[Collected data]
------------------------------

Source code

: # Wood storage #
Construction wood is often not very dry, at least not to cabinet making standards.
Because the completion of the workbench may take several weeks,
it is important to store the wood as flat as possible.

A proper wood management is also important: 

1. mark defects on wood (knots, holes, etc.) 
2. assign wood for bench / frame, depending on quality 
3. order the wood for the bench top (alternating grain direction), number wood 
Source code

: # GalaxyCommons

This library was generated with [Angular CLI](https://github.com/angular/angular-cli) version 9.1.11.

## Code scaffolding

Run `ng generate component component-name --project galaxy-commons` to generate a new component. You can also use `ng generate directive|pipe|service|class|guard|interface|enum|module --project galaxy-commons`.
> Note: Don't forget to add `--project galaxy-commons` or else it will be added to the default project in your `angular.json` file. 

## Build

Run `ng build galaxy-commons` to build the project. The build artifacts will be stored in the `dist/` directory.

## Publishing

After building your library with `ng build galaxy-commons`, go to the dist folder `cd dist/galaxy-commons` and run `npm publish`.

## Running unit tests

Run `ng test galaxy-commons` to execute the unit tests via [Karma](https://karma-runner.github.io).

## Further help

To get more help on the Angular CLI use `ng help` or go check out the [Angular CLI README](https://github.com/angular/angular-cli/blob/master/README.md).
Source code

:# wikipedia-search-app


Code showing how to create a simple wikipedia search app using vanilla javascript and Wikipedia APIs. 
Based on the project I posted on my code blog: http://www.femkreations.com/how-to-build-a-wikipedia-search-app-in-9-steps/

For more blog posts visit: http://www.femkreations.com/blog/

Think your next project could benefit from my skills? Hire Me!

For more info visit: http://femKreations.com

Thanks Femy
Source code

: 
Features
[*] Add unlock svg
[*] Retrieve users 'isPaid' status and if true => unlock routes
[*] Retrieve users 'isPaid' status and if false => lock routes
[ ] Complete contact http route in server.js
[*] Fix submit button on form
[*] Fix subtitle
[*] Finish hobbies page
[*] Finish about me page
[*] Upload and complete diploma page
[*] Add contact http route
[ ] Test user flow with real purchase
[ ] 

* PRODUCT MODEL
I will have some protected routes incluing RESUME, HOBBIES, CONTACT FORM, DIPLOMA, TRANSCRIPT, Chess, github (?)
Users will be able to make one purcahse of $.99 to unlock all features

------------------------------

_PROBLEM REQUIREMENTS_:
Filter the data down to the lines that contain the string "will", and copy them.

_ANSWER TO THE PROBLEM_:
> Note: Don't forget to add `--project galaxy-commons` or else it will be added to the default project in your `angular.json` file. 
Run `ng build galaxy-commons` to build the project. The build artifacts will be stored in the `dist/` directory.
I will have some protected routes incluing RESUME, HOBBIES, CONTACT FORM, DIPLOMA, TRANSCRIPT, Chess, github (?)
Users will be able to make one purcahse of $.99 to unlock all features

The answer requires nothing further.